Proving Summation of \frac{1}{i(i+1)} = \frac{n}{n+1}

[neom]

How can I show that $$\sum_{i=1}^n\;\frac1{i(i+1)}=\frac{n}{n+1}$$

I've already figured out i can write it as $$\sum_{i=1}^n\;\frac1{i}-\sum_{i=1}^n\;\frac1{i+1}$$

but as I'm a little drunk I can't figure out how to get from there to the formula.

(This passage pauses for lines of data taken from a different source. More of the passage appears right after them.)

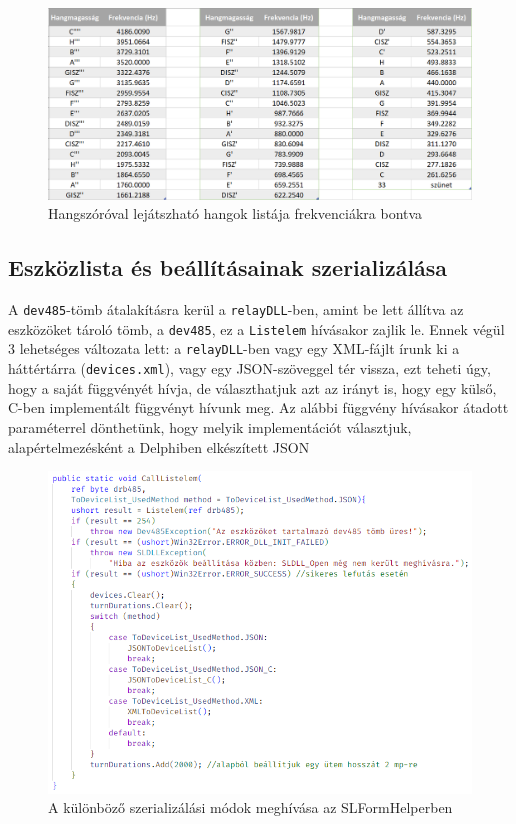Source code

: \documentclass[tocnopagenum]{thesis-ekf}
\begin{document}
	\begin{figure}[H]
		\centering
		\includegraphics[scale=0.65]{frequencies}
		\caption{Hangszóróval lejátszható hangok listája frekvenciákra bontva}
		\label{fig:frequencies}
	\end{figure}
	
	\subsection{Eszközlista és beállításainak szerializálása}
		A \verb*|dev485|-tömb átalakításra kerül a \verb*|relayDLL|-ben, amint be lett állítva az eszközöket tároló tömb, a \verb*|dev485|, ez a \verb*|Listelem| hívásakor zajlik le. Ennek végül 3 lehetséges változata lett: a \verb*|relayDLL|-ben vagy egy XML-fájlt írunk ki a háttértárra (\verb*|devices.xml|), vagy egy JSON-szöveggel tér vissza, ezt teheti úgy, hogy a saját függvényét hívja, de választhatjuk azt az irányt is, hogy egy külső, C-ben implementált függvényt hívunk meg. 
		Az alábbi függvény hívásakor átadott paraméterrel dönthetünk, hogy melyik implementációt választjuk, alapértelmezésként a Delphiben elkészített JSON
		
		\begin{figure}[H]
			\centering
			\includegraphics[scale=0.65]{images/listelem_csharp.PNG}
			\caption{A különböző szerializálási módok meghívása az SLFormHelperben}
			\label{fig:listelem_csharp}
		\end{figure}
	
\end{document}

Sorry if I put this in the wrong sextion, but twas in my calculus book.

 

[Mute]

1) Don't drink and derive.

2) What would happen, say, if you wrote the first sum as $1 + \sum_{i=2}^n (1/i)$ and then changed variables in that sum to something convenient?

 

[lurflurf]

It is called a telescoping series. The idea is only one term from each sum remain after all others cancel.

 

[HallsofIvy]

If I understand what you are asking, it is just
$$\sum_{i= 1}^n\frac{1}{i}+ \sum_{i= 1}^n\frac{1}{i+ 1}= \sum_{i= 1}^n\left(\frac{1}{i}- \frac{1}{i+ 1}\right)$$
$$= \sum_{i= 1}^n \left(\frac{i+1}{i(i+1)}- \frac{i}{i(i+1)}\right)= \sum_{i= 1}^n\frac{1}{i(i+1)}$$

In other words, combine the two sums, get common denominators, and subtract the numerators.

 

[mathman]

Telescoping result. 1 - 1/(n+1) = n/(n+1)